Kitty Maria and Elise Ehry are unemployed air hostesses, wearing their self-made uniforms while being permanently off-duty.
In this performance based project they unfold the figure of the flight attendant and the ways in which they can retire from duty. This withdrawal from duty signifies a broader resistance towards the historical interweaving of gender and labor, and specifically the mystification of the female gender for commercial purposes.
As such, they have reconfigured the figure of the air hostess into a concept for Hosting Air – Hosting clear skies and empty spaces –
To consolidate our withdrawal from the labor market, they speculate on the concept of hosting through performances. And since the absence of duties has rendered them useless, they find themselves wondering: what does it mean to perform? How can we perform without providing a service? Their answer is to provide critical non-services ; volunteering as fountains for large corporate buildings, wandering the lobby, practicing tango, playing silent instrument and parading the service worker body.
After having produced many mute performances, they are entering a new period where sound and voice have become our medium of emancipation. Air tonalities, the project they currently are developing, is a performance dealing with notions of invisible labor, care and entreprecariat* subjects they have been investigating since the beginning of our collaboration.
Elise Ehry lives in Paris and works between Asnières-sur-Seine (FR) and Amsterdam, as a costume designer and performer.
Kitty Maria lives in Amsterdam and works between Amsterdam and Paris as a performer, videographer and sculptor.
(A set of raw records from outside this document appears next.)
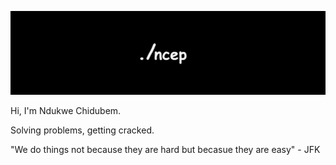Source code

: ![Banner](/banner_c.png)

Hi, I'm Ndukwe Chidubem.

Solving problems, getting cracked.

"We do things not because they are hard but becasue they are easy" - JFK

<!-- 
<details>
<summary>AI and ML </summary>

| Name | Description | Language | Status | Type | Other links |
|------------------|----------------------|----------|---------|--------|-------------|
| [Mnist App](https://duks31.github.io/mnist-app/) | Mnist App is a digit recognizer that uses machine learning, precisely Convolution Neural Network (CNN) | Python & Flutter | ![Build Status](https://img.shields.io/badge/Done-brightgreen) | Project |
| [Gradient Descent](https://github.com/Duks31/gradeint-descent) | Learning about Gradient Descent used in training Neural Networks | Python | ![Build Status](https://img.shields.io/badge/Done-brightgreen) | Research | [Medium](https://medium.com/@chidubemndukwe/understanding-gradient-descent-25233d783cb7) |
| [Nigeria house price prediction](https://github.com/Duks31/nigeria-housing-prices-prediction---kaggle--) | A machine learning model that predicts house prices in Nigeria | Python | ![Build Status](https://img.shields.io/badge/Done-brightgreen) | Project | [Kaggle](https://www.kaggle.com/code/chidubemndukwe/predicting-nigeria-house-prices) |
| [News Harbor](https://github.com/Duks31/news-harbor) | News Harbor is a platform that detects the sentiment of News Articles | Python | ![Build Status](https://img.shields.io/badge/Done-brightgreen) | Project |
| [GAN](https://github.com/Duks31/GAN) | Build a GAN (Geneartive Adversarial Network) that generates images | Python | ![Build Status](https://img.shields.io/badge/Done-brightgreen) | Project | [Substack](https://open.substack.com/pub/ncep/p/ep3-gans-pt2?r=18rqnt&utm_campaign=post&utm_medium=web) |
| [Car prediction](https://github.com/Duks31/car_price-prediction) | End to End Machine learning project that predicts car prices | Python | ![Build Status](https://img.shields.io/badge/Done-brightgreen) | Project | [Medium](https://medium.com/@chidubemndukwe/ml-from-data-scraping-to-deployment-fa7ddc5fab5c) |
| [churn Prediction](https://github.com/Duks31/churn_prediction) | Churn predictor using machine learning and powerBI visualization  | Python & PowerBI | ![Build Status](https://img.shields.io/badge/Done-brightgreen) | Project |
| [Corise-app](https://github.com/Duks31/Corise--app) | A podcast summary app that uses OpenAI API to summarize podcast episodes, identify podcast guests and key highlights | Python | ![Build Status](https://img.shields.io/badge/Done-brightgreen) | Course & Project |
| ragchat| Ragchat is an application that basically helps the user to talk to a document, PDF for example, using AI | Python | ![Build Status](https://img.shields.io/badge/In%20progress-yellow) | Project |
| [Air Quality Predictor](https://github.com/Duks31/air_quality/) | An Air quality predictor, predicting the amount of pm25 | Python | ![Build Status](https://img.shields.io/badge/Done-brightgreen) | Project | [Website](https://duks31.github.io/air_quality)


</details>

<details>
<summary>Robotics</summary>

| Name | Description | Language | Status | Type | Other links |
|------------------|----------------------|----------|---------|--------|-------------|
| [Differential Drive Robot](https://github.com/Duks31/my_bot) | Making an Differential Drive Robot with ROS2 | ROS2, Fusion360 |  ![Build Status](https://img.shields.io/badge/Done-brightgreen) | Learning and Project |
| [Robot Arm Manipulator](https://github.com/Duks31/robot-arm) | This project involves the development of a robotic arm using ROS2 (Robot Operating System 2) | ROS2, Fusion360 |  ![Build Status](https://img.shields.io/badge/In%20progress-yellow) | Learning and Project |

</details>

<details>
<summary>Android Development</summary>

| Name | Description | Language | Status | Type | Other links |
|------------------|----------------------|----------|---------|--------|-------------|
| [DishDash](https://github.com/Duks31/dishdash) | DishDash is a food delivery application that allows you to order food from different vendors and also gives you the ability to add food items to the market, making being a vendor seamless | Flutter and Firebase | ![Build Status](https://img.shields.io/badge/Done-brightgreen) | Project |
| [Capp](https://github.com/Duks31/capp) | Capp is a minimal chat application designed in flutter, basic sending and receiving messages | Dart & Flutter | ![Build Status](https://img.shields.io/badge/Done-brightgreen) | Learning & Project |

</details>

<details>
<summary>else</summary>

| Name | Description | Language | Status | Type | Other links |
|------------------|----------------------|----------|---------|--------|-------------|
| [Nerd Stack](https://ncep.substack.com/) | Nerd Stack is a newsletter that talks about AI, Robotics, and Mechatronics |  | ![Build Status](https://img.shields.io/badge/In%20progress-yellow) | Project & Learning | [Substack](https://ncep.substack.com/) |

</details>

## 📬 Get in Touch

- [LinkedIn](https://www.linkedin.com/in/chidubem-ndukwe-b8778920a/)
- [website](https://duks31.github.io/)
- [medium](https://medium.com/@chidubemndukwe)
- [twitter](https://x.com/ChidubemNdukwe)
- [kaggle](https://www.kaggle.com/chidubemndukwe)
- [Subscribe to my NewsLetter](https://ncep.substack.com/) -->

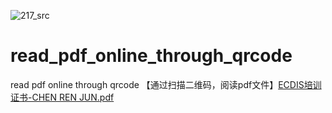 ![217_src](https://github.com/user-attachments/assets/cc927d84-79d8-4388-b566-a57a57bdad9b)
# read_pdf_online_through_qrcode
read pdf online through qrcode 【通过扫描二维码，阅读pdf文件】[ECDIS培训证书-CHEN REN JUN.pdf](https://github.com/user-attachments/files/21556026/ECDIS.-CHEN.REN.JUN.pdf)
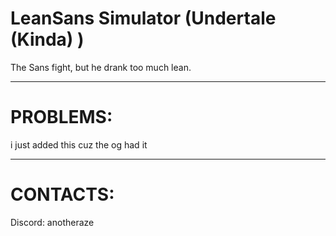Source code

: # LeanSans Simulator (Undertale (Kinda) )
The Sans fight, but he drank too much lean.

------------------------------------------
# PROBLEMS:
i just added this cuz the og had it

------------------------------------------
# CONTACTS:
Discord: anotheraze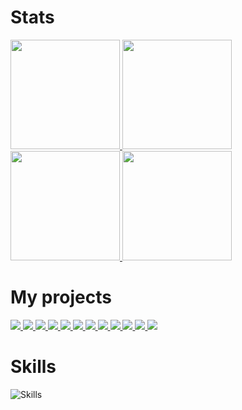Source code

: # Stats

<a href="https://github.com/bartekl1#gh-dark-mode-only">
  <img height=175 src="https://github-readme-stats.vercel.app/api?username=bartekl1&show_icons=true&theme=dark&custom_title=Bartek's%20Stats#gh-dark-mode-only" />
</a>
<a href="https://github.com/bartekl1#gh-light-mode-only">
  <img height=175 src="https://github-readme-stats.vercel.app/api?username=bartekl1&show_icons=true&theme=default&custom_title=Bartek's%20Stats#gh-light-mode-only" />
</a>

<a href="https://github.com/bartekl1#gh-dark-mode-only">
  <img height=175 src="https://github-readme-stats.vercel.app/api/top-langs/?username=bartekl1&theme=dark&hide=nsis&layout=compact#gh-dark-mode-only" />
</a>
<a href="https://github.com/bartekl1#gh-light-mode-only">
  <img height=175 src="https://github-readme-stats.vercel.app/api/top-langs/?username=bartekl1&theme=dafault&hide=nsis&layout=compact#gh-light-mode-only" />
</a>

# My projects

<a href="https://github.com/bartekl1/SwarzedzMeteo#gh-dark-mode-only">
  <img src="https://github-readme-stats.vercel.app/api/pin/?username=bartekl1&repo=SwarzedzMeteo&theme=dark#gh-dark-mode-only" />
</a>
<a href="https://github.com/bartekl1/SwarzedzMeteo#gh-light-mode-only">
  <img src="https://github-readme-stats.vercel.app/api/pin/?username=bartekl1&repo=SwarzedzMeteo&theme=default#gh-light-mode-only" />
</a>

<a href="https://github.com/bartekl1/meteo#gh-dark-mode-only">
  <img src="https://github-readme-stats.vercel.app/api/pin/?username=bartekl1&repo=meteo&theme=dark#gh-dark-mode-only" />
</a>
<a href="https://github.com/bartekl1/meteo#gh-light-mode-only">
  <img src="https://github-readme-stats.vercel.app/api/pin/?username=bartekl1&repo=meteo&theme=default#gh-light-mode-only" />
</a>

<a href="https://github.com/bartekl1/rpi-thermometer#gh-dark-mode-only">
  <img src="https://github-readme-stats.vercel.app/api/pin/?username=bartekl1&repo=rpi-thermometer&theme=dark#gh-dark-mode-only" />
</a>
<a href="https://github.com/bartekl1/rpi-thermometer#gh-light-mode-only">
  <img src="https://github-readme-stats.vercel.app/api/pin/?username=bartekl1&repo=rpi-thermometer&theme=default#gh-light-mode-only" />
</a>

<a href="https://github.com/bartekl1/tools#gh-dark-mode-only">
  <img src="https://github-readme-stats.vercel.app/api/pin/?username=bartekl1&repo=tools&theme=dark#gh-dark-mode-only" />
</a>
<a href="https://github.com/bartekl1/tools#gh-light-mode-only">
  <img src="https://github-readme-stats.vercel.app/api/pin/?username=bartekl1&repo=tools&theme=default#gh-light-mode-only" />
</a>

<a href="https://github.com/bartekl1/SoftwareUpdater#gh-dark-mode-only">
  <img src="https://github-readme-stats.vercel.app/api/pin/?username=bartekl1&repo=SoftwareUpdater&theme=dark#gh-dark-mode-only" />
</a>
<a href="https://github.com/bartekl1/SoftwareUpdater#gh-light-mode-only">
  <img src="https://github-readme-stats.vercel.app/api/pin/?username=bartekl1&repo=SoftwareUpdater&theme=default#gh-light-mode-only" />
</a>

<a href="https://github.com/bartekl1/poznan-transport-cli#gh-dark-mode-only">
  <img src="https://github-readme-stats.vercel.app/api/pin/?username=bartekl1&repo=poznan-transport-cli&theme=dark#gh-dark-mode-only" />
</a>
<a href="https://github.com/bartekl1/poznan-transport-cli#gh-light-mode-only">
  <img src="https://github-readme-stats.vercel.app/api/pin/?username=bartekl1&repo=poznan-transport-cli&theme=default#gh-light-mode-only" />
</a>

# Skills

![Skills](https://skillicons.dev/icons?i=py,js,html,css,cpp,php,markdown,nodejs,npm,electron,bootstrap,flask,mysql,bash,raspberrypi,arduino,windows,linux,git,github,unreal,blender&perline=11)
They often work on large-scale projects in Elise’s studio in Munchhouse in Alsace (FR), where they produce ceramics and large scale sculptures.
They have been working together since their studies at the Dirty Art Department of the Sandberg Institute in 2014.
*entreprecariat a term invented by Silvio Lorusso.
The entreprecariat (entrepreneurialism + precariat) refers to the reciprocal influence of an entrepreneurialist regime and pervasive precarity.